What drives property management fees higher in London?
Several factors push fees towards the top of the range regardless of the borough.
Higher tenant expectations — Properties in Zone 1 and Zone 2 attract tenants who expect swift responses, polished communications, and a professional experience. Agents price accordingly for that service standard.
High turnover — Areas popular with corporate tenants, students, or young professionals (Canary Wharf, Hackney, Camden) generate more frequent tenant-finds and renewals, each of which attracts additional fees.
Compliance complexity — London boroughs are among the most active in applying selective and additional licensing. Properties requiring HMO licences or operating in selective licensing zones attract agents who charge a premium for compliance management.
Property size and condition — Larger properties and older stock require more maintenance coordination. Agents build this into their pricing, particularly for houses of multiple occupation and period conversions.
Short-let management — Platforms offering Airbnb-style management charge significantly more (15–40%) for the intensive turnaround and guest communications involved. Local authority rules around short lets are also tightening, particularly in central London boroughs. Compliance requirements and licensing obligations should be verified carefully before pursuing short-let management.
Are property management fees tax-deductible?
Yes. Letting agent fees and property management fees are classified as allowable expenses by HMRC, meaning they can be deducted from rental income before calculating your income tax liability. This applies to management fees, tenant-find fees, renewal fees, and other legitimate agency charges.
The practical effect is that a £5,000 annual management cost reduces a basic-rate taxpayer's liability by £1,000, or a higher-rate taxpayer's by £2,000. However, this relief does not eliminate the cost — it simply reduces it. Spending less while achieving equivalent compliance and management outcomes improves your position regardless of tax band.
With Making Tax Digital for Income Tax coming into force from April 2026 for landlords earning above £50,000, keeping accurate digital records of all property-related expenses — including management fees — is increasingly important. See our Making Tax Digital guide for landlords for full detail on what is changing and when. You can also use the August MTD calculator to model your tax position.
Our guide to setting the right rent covers how to factor all costs into your pricing strategy, and our rental yield calculator lets you model net returns after fees.
The case for self-managing in London
For many London landlords — particularly those with one or two properties — handing over 12–20% of rent every month to a letting agent is a difficult decision to justify, especially once renewal fees, maintenance mark-ups, and ancillary charges are included in the real cost.
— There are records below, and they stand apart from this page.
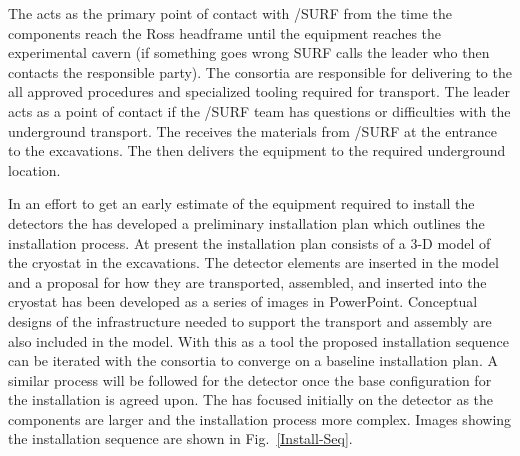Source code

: The  acts as the primary point of contact with
/SURF from the time the components reach the Ross
headframe until the equipment reaches the experimental cavern (if
something goes wrong SURF calls the  leader who then
contacts the responsible party). The consortia are responsible for
delivering to the  all approved procedures and specialized
tooling required for transport. The  leader acts as a point
of contact if the /SURF team has questions or difficulties
with the underground transport.  The  receives the
materials from /SURF at the entrance to the 
excavations. The  then delivers the equipment to the
required underground location.

In an effort to get an early estimate of the equipment required to
install the detectors the  has developed a preliminary
installation plan which outlines the installation process. At present
the installation plan consists of a 3-D model of the cryostat in the
excavations. The  detector elements are inserted in the
model and a proposal for how they are transported, assembled, and
inserted into the cryostat has been developed as a series of images in
PowerPoint. Conceptual designs of the infrastructure needed to support
the transport and assembly are also included in the model. With this
as a tool the proposed installation sequence can be iterated with the
consortia to converge on a baseline installation plan. A similar
process will be followed for the  detector once the base
configuration for the  installation is agreed upon. The
 has focused initially on the  detector as the
 components are larger and the installation process more
complex. Images showing the  installation sequence are shown
in Fig.~\ref{Install-Seq}.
The alternative is self-management, which has been transformed by modern landlord software.
Modern platforms allow landlords in Clapham, Canary Wharf, or Hackney to collect rent automatically via Open Banking, track compliance tasks (gas safety certificates, EICRs, EPCs), store and share tenancy documents securely, and manage maintenance requests from tenants in one place — without extra charges on top of a monthly subscription. For London landlords in boroughs with selective licensing, this kind of compliance infrastructure is particularly valuable: a missed certificate or unrecorded inspection is a costly and entirely avoidable problem.
What London landlords save by self-managing
Returning to the Islington example above: the first-year agent cost was approximately £7,380. The equivalent cost with a dedicated property management app running at a flat monthly subscription would be a small fraction of that, regardless of how many properties you hold. The saving over five years on a single property, assuming one tenancy changeover, would run to over £20,000.
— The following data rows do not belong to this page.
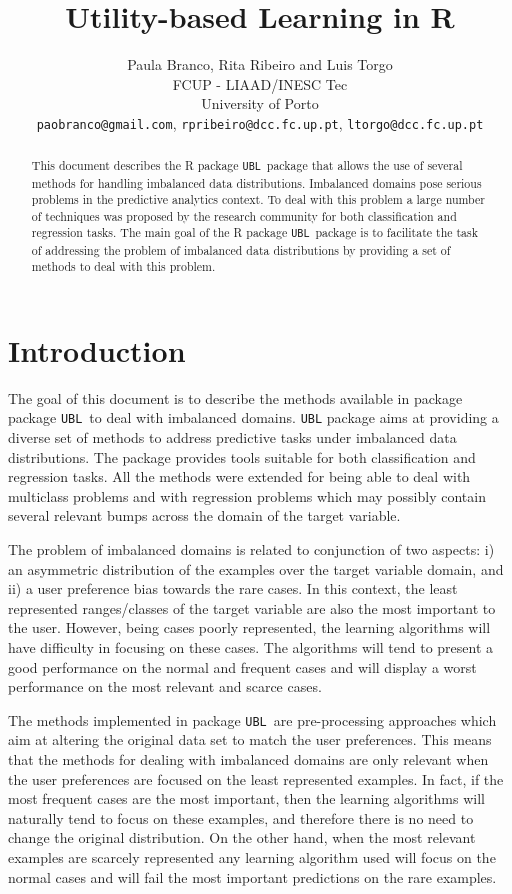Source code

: \documentclass[10pt,a4paper]{article}\usepackage[]{graphicx}\usepackage[]{color}
\author{Paula Branco, Rita Ribeiro and Luis Torgo\\FCUP - LIAAD/INESC Tec\\University of Porto\\
  \texttt{paobranco@gmail.com}, \texttt{rpribeiro@dcc.fc.up.pt}, \texttt{ltorgo@dcc.fc.up.pt}}
\title{Utility-based Learning in R}
\newcommand{\UBL}{package \texttt{UBL}\ }
\begin{document}
\maketitle


\begin{abstract}
  
  This document describes the R \UBL package that allows the use of several methods for handling imbalanced data distributions. Imbalanced domains pose serious problems in the predictive analytics context. To deal with this problem a large number of techniques was proposed by the research community for both classification and regression tasks.
  The main goal of the R \UBL package is to facilitate the task of addressing the problem of imbalanced data distributions by providing a set of methods to deal with this problem. 
   
\end{abstract}

\section{Introduction}

The goal of this document is to describe the methods available in package \UBL to deal with imbalanced domains. \texttt{UBL} package aims at providing a diverse set of methods to address predictive tasks under imbalanced data distributions. The package provides tools suitable for both classification and regression tasks.
All the methods were extended for being able to deal with multiclass problems and with regression problems which may possibly contain several relevant bumps across the domain of the target variable.

The problem of imbalanced domains is related to conjunction of two aspects: i) an asymmetric distribution of the examples over the target variable domain, and ii) a user preference bias towards the rare cases. In this context, the least represented ranges/classes of the target variable are also the most important to the user. However, being cases poorly represented, the learning algorithms will have difficulty in focusing on these cases. The algorithms will tend to present a good performance on the normal and frequent cases and will display a worst performance on the most relevant and scarce cases.


The methods implemented in \UBL are pre-processing approaches which aim at altering the original data set to match the user preferences. This means that the methods for dealing with imbalanced domains are only relevant when the user preferences are focused on the least represented examples. In fact, if the most frequent cases are the most important, then the learning algorithms will naturally tend to focus on these examples, and therefore there is no need to change the original distribution. On the other hand, when the most relevant examples are scarcely represented any learning algorithm used will focus on the normal cases and will fail the most important predictions on the rare examples.
\end{document}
Even landlords who choose to outsource specific tasks — an inventory clerk for check-in and check-out, or a specialist for a refurbishment — retain all the management margin rather than paying a permanent percentage on top. This is the core advantage of the self-managing model: you pay for what you use, when you use it, rather than a fixed percentage every month irrespective of workload.
For a direct comparison of the August self-management platform against letting agent fees, see our guide to UK property management costs.
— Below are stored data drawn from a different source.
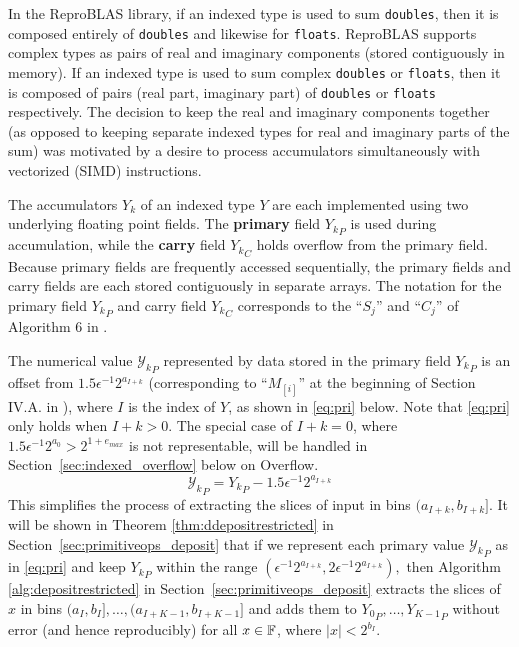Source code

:       In the ReproBLAS library, if an indexed type is used to sum
      \texttt{doubles}, then it is composed entirely of \texttt{doubles} and
      likewise for \texttt{floats}. ReproBLAS supports complex types as pairs
      of real and imaginary components (stored contiguously in memory). If an
      indexed type is used to sum complex \texttt{doubles} or \texttt{floats},
      then it is composed of pairs (real part, imaginary part) of
      \texttt{doubles} or \texttt{floats} respectively. The decision to keep
      the real and imaginary components together (as opposed to keeping
      separate indexed types for real and imaginary parts of the sum) was
      motivated by a desire to process accumulators simultaneously with
      vectorized (SIMD) instructions.

      The accumulators $Y_k$ of an indexed type $Y$ are each implemented using
      two underlying floating point fields. The \textbf{primary} field
      ${Y_k}_P$ is used during accumulation, while the \textbf{carry} field
      ${Y_k}_C$ holds overflow from the primary field. Because primary fields
      are frequently accessed sequentially, the primary fields and carry fields
      are each stored contiguously in separate arrays. The notation for the
      primary field ${Y_k}_P$ and carry field ${Y_k}_C$ corresponds to the
      ``$S_j$'' and ``$C_j$'' of Algorithm $6$ in \cite{repsum}.

      The numerical value ${\mathcal{Y}_k}_P$ represented by data stored in the
      primary field ${Y_k}_P$ is an offset from $1.5\epsilon^{-1}2^{a_{I + k}}$
      (corresponding to ``$M_{[i]}$'' at the beginning of Section IV.A. in
      \cite{repsum}), where $I$ is the index of $Y$, as shown in
      \eqref{eq:pri} below.
      Note that \eqref{eq:pri} only holds when $I+k > 0$. The special case of $I+k=0$,
      where $1.5\epsilon^{-1}2^{a_0} > 2^{1+e_{max}}$ is not representable,
      will be handled in Section~\ref{sec:indexed_overflow} below on Overflow.
      \begin{equation}
        {\mathcal{Y}_k}_P = {Y_k}_P - 1.5\epsilon^{-1}2^{a_{I + k}}
        \label{eq:pri}
      \end{equation}
      This simplifies the process of extracting the slices of input in bins
      $(a_{I + k}, b_{I + k}]$. It will be shown in Theorem
      \ref{thm:ddepositrestricted} in Section~\ref{sec:primitiveops_deposit}
      that if we represent each primary value ${\mathcal{Y}_k}_P$ as in
      \eqref{eq:pri} and keep ${Y_k}_P$ within the range
      \(
      	(\epsilon^{-1} 2^{a_{I + k}}, 2 \epsilon^{-1} 2^{a_{I + k}}),
      \)
      then Algorithm
      \ref{alg:depositrestricted} in Section~\ref{sec:primitiveops_deposit}
      extracts the slices of $x$ in bins 
      \(
      	(a_I, b_I], \ldots, (a_{I + K - 1}, b_{I + K - 1}]
      \)
      and adds them to ${Y_0}_P, \ldots, {Y_{K - 1}}_P$ without error
      (and hence reproducibly) for all $x \in \mathbb{F}$, where $|x| < 2^{b_I}$.

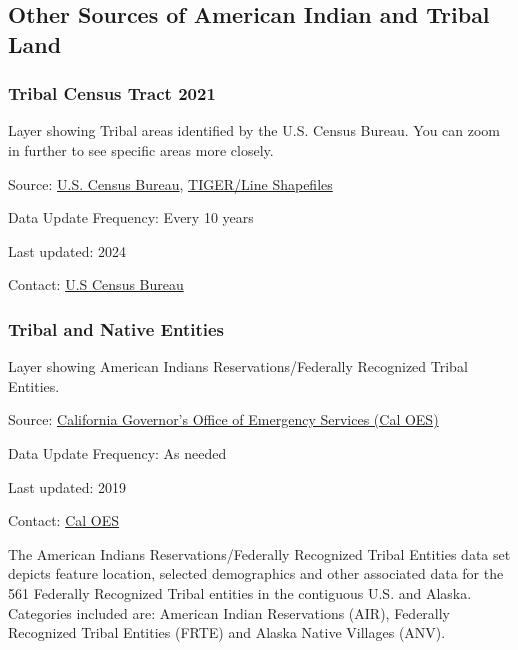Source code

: \documentclass[
  letterpaper,
  DIV=11,
  numbers=noendperiod]{scrreprt}
\begin{document}
\subsection{Other Sources of American Indian and Tribal
Land}\label{other-sources-of-american-indian-and-tribal-land}

\subsubsection{Tribal Census Tract 2021}\label{tribal-census-tract-2021}

Layer showing Tribal areas identified by the U.S. Census Bureau. You can
zoom in further to see specific areas more closely.

Source:
\href{https://www.census.gov/cgi-bin/geo/shapefiles/index.php?year=2024&layergroup=American+Indian+Area+Geography}{U.S.
Census Bureau},
\href{https://www.census.gov/geographies/mapping-files/time-series/geo/tiger-line-file.html}{TIGER/Line
Shapefiles}

Data Update Frequency: Every 10 years

Last updated: 2024

Contact: \href{https://www.census.gov/about/contact-us.html}{U.S Census
Bureau}

\subsubsection{Tribal and Native
Entities}\label{tribal-and-native-entities}

Layer showing American Indians Reservations/Federally Recognized Tribal
Entities.

Source:
\href{https://calema.maps.arcgis.com/apps/mapviewer/index.html?layers=0b6c3f61f0c04168b2de56ac321ab76d}{California
Governor's Office of Emergency Services (Cal OES)}

Data Update Frequency: As needed

Last updated: 2019

Contact:
\href{https://www.caloes.ca.gov/office-of-the-director/policy-administration/tribal-coordination/}{Cal
OES}

The American Indians Reservations/Federally Recognized Tribal Entities
data set depicts feature location, selected demographics and other
associated data for the 561 Federally Recognized Tribal entities in the
contiguous U.S. and Alaska. Categories included are: American Indian
Reservations (AIR), Federally Recognized Tribal Entities (FRTE) and
Alaska Native Villages (ANV).
\end{document}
When a letting agent is still worth the cost
Self-management is not the right answer for every London landlord. There are circumstances where a professional agent earns their fee and then some.
Overseas or remote landlords — If you are based outside London or outside the UK, the practical difficulties of managing an emergency repair, a Section 8 notice, or a check-out inspection make local professional management much more valuable.
High-turnover properties — Landlords running HMOs or student lets, where tenants turn over annually or more frequently, may find that an agent's ability to re-let quickly reduces void periods enough to offset the management cost.
Complex portfolios — Landlords managing multiple properties simultaneously, particularly those spanning different boroughs with different compliance requirements, may benefit from an agent's administrative resource.
First-time landlords — If you are new to letting and unfamiliar with the Renters' Rights Act changes from 1 May 2026, Section 8 grounds, and compliance obligations, starting with a reputable agent while you learn the landscape is a reasonable approach.
The key question is not whether an agent charges 12% or 15%, but whether the specific service you receive for that cost — including how responsive they are to tenants, how proactively they manage compliance, and how transparently they report on maintenance spend — genuinely delivers value proportionate to the fee. A good agent in a high-demand London location who keeps your property well-maintained, your tenants happy, and your compliance current may well justify their cost. A reactive one who adds a maintenance mark-up to every invoice and charges renewal fees you were not told about does not.
London hotspots where property management fees add up fastest
Westminster and Kensington/Chelsea — Prime rents mean even a 12% fee can run to £600–£800/month. Over a year, that is £7,000–£10,000 in management fees alone, before tenant-find and ancillaries.
Hackney — High yields, younger tenants, and frequent turnover mean renewal and re-letting costs compound quickly. Self-managing with a good platform saves significant money here.
Camden and Islington — Popular with students, academics, and professionals. Higher renewal and admin fees add up in areas with frequent annual tenancy changeovers.
Tower Hamlets and Canary Wharf — Busy corporate rental market. Easy to let, but costly to outsource management when rents are high.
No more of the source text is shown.